This is the Shakespeare who is staged more than any other living artist annually - and, I suspect, makes far more than any other living writer per year? Shakespeare isn't just 'another playwright', he's the greatest practitioner of the English language bar none, eclipsing even Milton, Jonson, Marlowe, Webster... etc - a point that is proved by people who don't understand his works laughing helplessly when they go to see his plays. The language isn't that difficult to understand if you take the time with it, like all great things, a little work with it brings infinite rewards.

I once read the second half of Macbeth while blind drunk on a train. It was massively enjoyable. I was lost in the poetry. Thankfully I like it almost as much when sober. However, the point I'm failing to make is that without an excellent English teacher many eons ago I would not have read it at all. Like the chimney sweep point in the article she made it come alive. Thank you, Mrs. Hartnack.

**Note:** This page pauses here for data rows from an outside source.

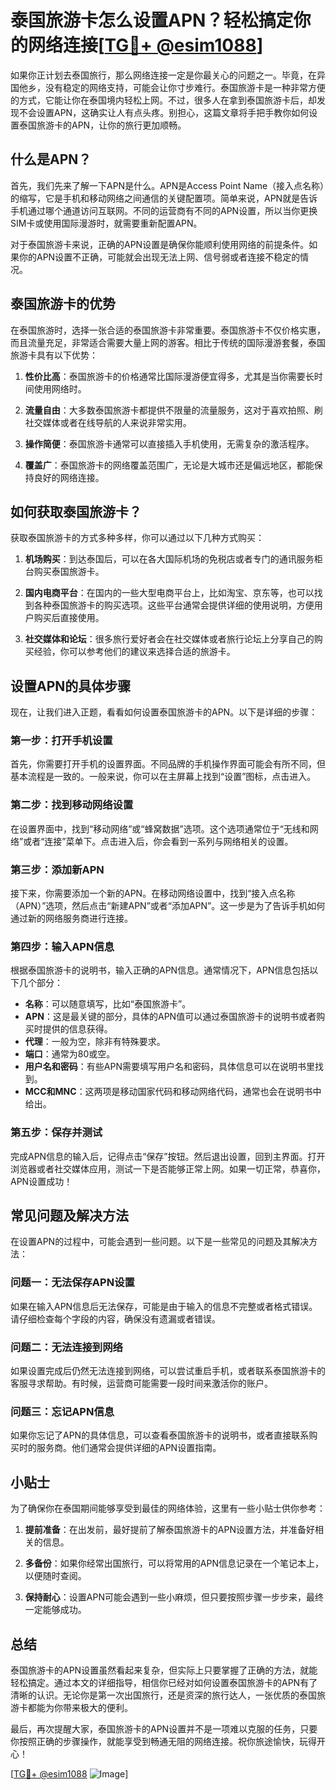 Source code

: # 泰国旅游卡怎么设置APN？轻松搞定你的网络连接[[TG💪+ @esim1088](https://t.me/s/esim1088)]

如果你正计划去泰国旅行，那么网络连接一定是你最关心的问题之一。毕竟，在异国他乡，没有稳定的网络支持，可能会让你寸步难行。泰国旅游卡是一种非常方便的方式，它能让你在泰国境内轻松上网。不过，很多人在拿到泰国旅游卡后，却发现不会设置APN，这确实让人有点头疼。别担心，这篇文章将手把手教你如何设置泰国旅游卡的APN，让你的旅行更加顺畅。

## 什么是APN？

首先，我们先来了解一下APN是什么。APN是Access Point Name（接入点名称）的缩写，它是手机和移动网络之间通信的关键配置项。简单来说，APN就是告诉手机通过哪个通道访问互联网。不同的运营商有不同的APN设置，所以当你更换SIM卡或使用国际漫游时，就需要重新配置APN。

对于泰国旅游卡来说，正确的APN设置是确保你能顺利使用网络的前提条件。如果你的APN设置不正确，可能就会出现无法上网、信号弱或者连接不稳定的情况。

## 泰国旅游卡的优势

在泰国旅游时，选择一张合适的泰国旅游卡非常重要。泰国旅游卡不仅价格实惠，而且流量充足，非常适合需要大量上网的游客。相比于传统的国际漫游套餐，泰国旅游卡具有以下优势：

1. **性价比高**：泰国旅游卡的价格通常比国际漫游便宜得多，尤其是当你需要长时间使用网络时。
   
2. **流量自由**：大多数泰国旅游卡都提供不限量的流量服务，这对于喜欢拍照、刷社交媒体或者在线导航的人来说非常实用。

3. **操作简便**：泰国旅游卡通常可以直接插入手机使用，无需复杂的激活程序。

4. **覆盖广**：泰国旅游卡的网络覆盖范围广，无论是大城市还是偏远地区，都能保持良好的网络连接。

## 如何获取泰国旅游卡？

获取泰国旅游卡的方式多种多样，你可以通过以下几种方式购买：

1. **机场购买**：到达泰国后，可以在各大国际机场的免税店或者专门的通讯服务柜台购买泰国旅游卡。

2. **国内电商平台**：在国内的一些大型电商平台上，比如淘宝、京东等，也可以找到各种泰国旅游卡的购买选项。这些平台通常会提供详细的使用说明，方便用户购买后直接使用。

3. **社交媒体和论坛**：很多旅行爱好者会在社交媒体或者旅行论坛上分享自己的购买经验，你可以参考他们的建议来选择合适的旅游卡。

## 设置APN的具体步骤

现在，让我们进入正题，看看如何设置泰国旅游卡的APN。以下是详细的步骤：

### 第一步：打开手机设置

首先，你需要打开手机的设置界面。不同品牌的手机操作界面可能会有所不同，但基本流程是一致的。一般来说，你可以在主屏幕上找到“设置”图标，点击进入。

### 第二步：找到移动网络设置

在设置界面中，找到“移动网络”或“蜂窝数据”选项。这个选项通常位于“无线和网络”或者“连接”菜单下。点击进入后，你会看到一系列与网络相关的设置。

### 第三步：添加新APN

接下来，你需要添加一个新的APN。在移动网络设置中，找到“接入点名称（APN）”选项，然后点击“新建APN”或者“添加APN”。这一步是为了告诉手机如何通过新的网络服务商进行连接。

### 第四步：输入APN信息

根据泰国旅游卡的说明书，输入正确的APN信息。通常情况下，APN信息包括以下几个部分：

- **名称**：可以随意填写，比如“泰国旅游卡”。
- **APN**：这是最关键的部分，具体的APN值可以通过泰国旅游卡的说明书或者购买时提供的信息获得。
- **代理**：一般为空，除非有特殊要求。
- **端口**：通常为80或空。
- **用户名和密码**：有些APN需要填写用户名和密码，具体信息可以在说明书里找到。
- **MCC和MNC**：这两项是移动国家代码和移动网络代码，通常也会在说明书中给出。

### 第五步：保存并测试

完成APN信息的输入后，记得点击“保存”按钮。然后退出设置，回到主界面。打开浏览器或者社交媒体应用，测试一下是否能够正常上网。如果一切正常，恭喜你，APN设置成功！

## 常见问题及解决方法

在设置APN的过程中，可能会遇到一些问题。以下是一些常见的问题及其解决方法：

### 问题一：无法保存APN设置

如果在输入APN信息后无法保存，可能是由于输入的信息不完整或者格式错误。请仔细检查每个字段的内容，确保没有遗漏或者错误。

### 问题二：无法连接到网络

如果设置完成后仍然无法连接到网络，可以尝试重启手机，或者联系泰国旅游卡的客服寻求帮助。有时候，运营商可能需要一段时间来激活你的账户。

### 问题三：忘记APN信息

如果你忘记了APN的具体信息，可以查看泰国旅游卡的说明书，或者直接联系购买时的服务商。他们通常会提供详细的APN设置指南。

## 小贴士

为了确保你在泰国期间能够享受到最佳的网络体验，这里有一些小贴士供你参考：

1. **提前准备**：在出发前，最好提前了解泰国旅游卡的APN设置方法，并准备好相关的信息。

2. **多备份**：如果你经常出国旅行，可以将常用的APN信息记录在一个笔记本上，以便随时查阅。

3. **保持耐心**：设置APN可能会遇到一些小麻烦，但只要按照步骤一步步来，最终一定能够成功。

## 总结

泰国旅游卡的APN设置虽然看起来复杂，但实际上只要掌握了正确的方法，就能轻松搞定。通过本文的详细指导，相信你已经对如何设置泰国旅游卡的APN有了清晰的认识。无论你是第一次出国旅行，还是资深的旅行达人，一张优质的泰国旅游卡都能为你带来极大的便利。

最后，再次提醒大家，泰国旅游卡的APN设置并不是一项难以克服的任务，只要你按照正确的步骤操作，就能享受到畅通无阻的网络连接。祝你旅途愉快，玩得开心！

[[TG💪+ @esim1088](https://t.me/s/esim1088) ![Image](https://i.postimg.cc/4NQfJmqS/Snipaste-2025-05-13-00-14-12.png)]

The problem with the current tendency to simplify Shakespeare (at the RSC and the National, as well as more obviously at the globe) is that Shakespeare is nothing but language, spoken and acted out. Changing the language makes it less Shakespeare, and more like “Shakespeare Retold”, those nice films that recycled a few original lines along with the plots (which are mostly not original with Shakespeare). The key to understanding Shakespeare's language, if you don't know what all the words mean, is to hear and see it performed by actors who do understand it. You'll understand very well what's going on, even if you don't get every word. And the more you see and hear Shakespeare, the more his marvelously rich language adds meaning to the music. I think many people's problems with Shakespeare originate in excruciatingly dull reading in the classroom, without the context supplied by performance. It's meant to be seen in action, as well as comprehended through hearing. I had a Japanese friend who said she was so sorry for the English, because they had to readjust their language comprehension, which “furreners” like her didn't have to do when watching him in translation. The fact that he is so popular and so revered and analysed in so many countries and cultures tells us there's a heck of a lot more to him than the language.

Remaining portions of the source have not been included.